Correct species selection to meet specific soil and climatic site conditions
is necessary in order to maximize yields in terms of MJ/ha/yr (Sims et al.,
1999). For example, the saccharose yield of Brazilian sugar cane has increased
10% to 143kg/t of fresh cane (70% moisture content wet basis) since 1990. Methods
of identifying appropriate species based on non-destructive yield measurements
and species fuelwood characteristics have been developed (Senelwa and Sims,
1998). Energy balance ratios for each unit of energy input required to produce
solid fuels from short rotation forest crops are up to 1: 30, and can be even
higher when crop residues are also utilized (Scholz, 1998). Woody crops normally
require less energy inputs per hectare than food crops.
Forest sinks are covered in Chapter 4 and also in the
Special Report on Land Use, Land-Use Change and Forestry (IPCC, 2000),
but there is a link between these low cost sinks and eventually using some of
the biomass grown for energy purposes. Once the limited area of available land
is covered in forest sinks, no more planting will be possible and recycling
of the carbon to displace fossil fuels may then become feasible. Economic mechanisms
to link a forest sink project with a biofuel project have been suggested (Read,
1999).
3.6.4.4 Crop and Animal Wastes
Crop residues such as straw, bagasse, and rice husks, if not returned to the
land for nutrient replenishment and soil conditioning, could be used more in
the future for heat and power generation, at times in co-combustion with coal,
and in appropriate conversion equipment now that the technology is well proven.
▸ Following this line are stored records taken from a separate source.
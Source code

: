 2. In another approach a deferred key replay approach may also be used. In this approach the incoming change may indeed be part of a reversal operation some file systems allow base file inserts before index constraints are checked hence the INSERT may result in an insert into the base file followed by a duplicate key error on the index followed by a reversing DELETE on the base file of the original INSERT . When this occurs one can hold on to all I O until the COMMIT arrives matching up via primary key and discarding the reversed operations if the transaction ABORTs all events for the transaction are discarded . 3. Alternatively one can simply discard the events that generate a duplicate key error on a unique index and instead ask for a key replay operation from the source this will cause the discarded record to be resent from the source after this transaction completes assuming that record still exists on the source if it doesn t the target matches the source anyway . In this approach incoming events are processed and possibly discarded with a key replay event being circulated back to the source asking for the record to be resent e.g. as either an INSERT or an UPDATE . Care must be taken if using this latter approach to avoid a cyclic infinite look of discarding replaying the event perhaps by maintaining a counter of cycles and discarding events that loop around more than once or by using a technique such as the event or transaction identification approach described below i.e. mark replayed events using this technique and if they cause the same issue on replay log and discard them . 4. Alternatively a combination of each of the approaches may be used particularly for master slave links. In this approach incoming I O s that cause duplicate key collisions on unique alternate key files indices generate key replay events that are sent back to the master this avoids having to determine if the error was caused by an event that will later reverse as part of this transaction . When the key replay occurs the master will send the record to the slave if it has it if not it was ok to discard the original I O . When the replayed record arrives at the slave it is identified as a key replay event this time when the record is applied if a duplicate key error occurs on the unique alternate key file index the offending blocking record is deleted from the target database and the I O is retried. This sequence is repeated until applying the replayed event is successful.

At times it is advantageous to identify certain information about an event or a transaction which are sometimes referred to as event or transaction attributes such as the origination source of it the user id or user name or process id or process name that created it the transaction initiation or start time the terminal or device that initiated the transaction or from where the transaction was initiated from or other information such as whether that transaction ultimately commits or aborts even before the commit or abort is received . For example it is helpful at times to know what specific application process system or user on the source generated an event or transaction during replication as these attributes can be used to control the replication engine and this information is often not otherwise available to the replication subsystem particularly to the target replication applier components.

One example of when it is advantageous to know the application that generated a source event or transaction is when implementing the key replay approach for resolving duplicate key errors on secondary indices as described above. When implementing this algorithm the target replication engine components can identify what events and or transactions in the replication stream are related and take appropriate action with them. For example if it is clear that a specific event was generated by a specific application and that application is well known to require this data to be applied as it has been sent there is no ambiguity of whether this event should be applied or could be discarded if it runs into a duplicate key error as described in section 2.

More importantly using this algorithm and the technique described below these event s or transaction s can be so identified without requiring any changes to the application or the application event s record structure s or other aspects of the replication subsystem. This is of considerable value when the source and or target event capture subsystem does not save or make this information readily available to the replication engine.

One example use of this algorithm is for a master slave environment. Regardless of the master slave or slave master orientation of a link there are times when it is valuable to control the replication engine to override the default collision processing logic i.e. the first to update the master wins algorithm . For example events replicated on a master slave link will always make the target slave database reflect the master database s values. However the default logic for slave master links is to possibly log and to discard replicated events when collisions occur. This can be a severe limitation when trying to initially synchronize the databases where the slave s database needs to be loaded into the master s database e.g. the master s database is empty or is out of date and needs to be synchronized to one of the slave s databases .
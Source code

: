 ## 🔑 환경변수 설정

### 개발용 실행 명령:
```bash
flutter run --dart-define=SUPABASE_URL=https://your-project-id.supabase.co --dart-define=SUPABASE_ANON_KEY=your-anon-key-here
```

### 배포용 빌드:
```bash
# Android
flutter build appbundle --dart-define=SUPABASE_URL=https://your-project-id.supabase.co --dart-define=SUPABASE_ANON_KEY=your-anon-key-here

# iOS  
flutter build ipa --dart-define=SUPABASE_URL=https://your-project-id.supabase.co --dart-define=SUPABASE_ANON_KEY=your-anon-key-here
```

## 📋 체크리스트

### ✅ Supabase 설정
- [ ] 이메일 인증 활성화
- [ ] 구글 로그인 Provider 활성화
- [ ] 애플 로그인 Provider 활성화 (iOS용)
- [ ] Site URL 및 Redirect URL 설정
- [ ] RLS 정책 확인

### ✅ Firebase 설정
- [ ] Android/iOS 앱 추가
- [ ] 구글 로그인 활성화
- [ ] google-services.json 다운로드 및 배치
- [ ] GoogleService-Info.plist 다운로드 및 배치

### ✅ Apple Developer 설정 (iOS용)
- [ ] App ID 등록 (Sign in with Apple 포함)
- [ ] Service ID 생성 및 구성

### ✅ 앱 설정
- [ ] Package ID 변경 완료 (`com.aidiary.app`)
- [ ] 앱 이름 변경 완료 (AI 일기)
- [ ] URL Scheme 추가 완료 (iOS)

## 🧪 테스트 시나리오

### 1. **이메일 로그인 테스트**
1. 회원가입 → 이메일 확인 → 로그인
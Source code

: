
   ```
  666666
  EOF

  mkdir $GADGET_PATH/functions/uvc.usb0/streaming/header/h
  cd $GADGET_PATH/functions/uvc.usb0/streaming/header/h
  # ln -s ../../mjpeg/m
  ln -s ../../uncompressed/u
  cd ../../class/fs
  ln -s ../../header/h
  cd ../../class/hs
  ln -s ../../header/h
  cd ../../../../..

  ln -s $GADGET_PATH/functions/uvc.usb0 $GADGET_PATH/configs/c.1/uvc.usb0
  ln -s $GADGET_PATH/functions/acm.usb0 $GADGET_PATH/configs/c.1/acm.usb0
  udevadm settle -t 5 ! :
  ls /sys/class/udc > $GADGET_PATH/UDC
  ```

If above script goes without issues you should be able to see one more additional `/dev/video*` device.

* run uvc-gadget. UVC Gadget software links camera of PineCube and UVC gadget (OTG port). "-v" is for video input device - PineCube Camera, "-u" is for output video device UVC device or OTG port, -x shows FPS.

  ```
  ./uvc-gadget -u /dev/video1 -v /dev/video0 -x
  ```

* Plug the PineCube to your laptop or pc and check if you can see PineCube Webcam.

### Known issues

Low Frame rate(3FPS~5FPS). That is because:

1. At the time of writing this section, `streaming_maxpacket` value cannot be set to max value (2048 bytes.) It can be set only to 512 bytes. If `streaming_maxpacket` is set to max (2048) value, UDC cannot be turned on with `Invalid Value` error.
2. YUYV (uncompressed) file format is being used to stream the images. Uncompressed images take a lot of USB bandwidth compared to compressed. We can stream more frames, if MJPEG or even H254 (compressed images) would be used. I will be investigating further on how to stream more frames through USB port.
Wood residues used in small-scale biomass gasifiers will become reliable and
more cost effective in time, but at present have some operational risk attached,
particularly under developing country conditions (Senelwa and Sims, 1999).
Animal manures and industrial organic wastes are currently used to generate
biogas. For example, in Denmark there are 19 decentralized community scale biogas
plants for electricity generation (Nielsen et al., 1998). Biogas can also be
used for cogeneration, direct heating or as a transport fuel.
3.6.4.5 Behavioural Changes
Many farmers in both developed and developing countries will remain unlikely
to change their traditional production methods in the short term unless there
are clear financial incentives to do so. Behavioural changes as a result of
advisors educating members of farming communities to adopt new measures have
rarely succeeded to date. Cultural factors have a strong influence on the general
unwillingness to accept inappropriate development and hence new ideas. Changing
attitudes are unlikely to occur unless farmers can also perceive personal co-benefits
such as increased profitability, time saving, cost reductions, improved animal
health, increased soil fertility, and less arduous tasks. Regulations in some
form are the alternative (OECD, 1998a) but would probably be difficult to monitor,
particularly in developing countries. Education of local extension officers
is needed to encourage the uptake of new methods and more rapid implementation
into the field. These barriers are discussed in Section
5.4.5.
Dietary changes from meat to fish or vegetables could help reduce emissions
by 55MtCeq in Europe alone (Gielen et al, 1999) and possibly release land for
energy cropping.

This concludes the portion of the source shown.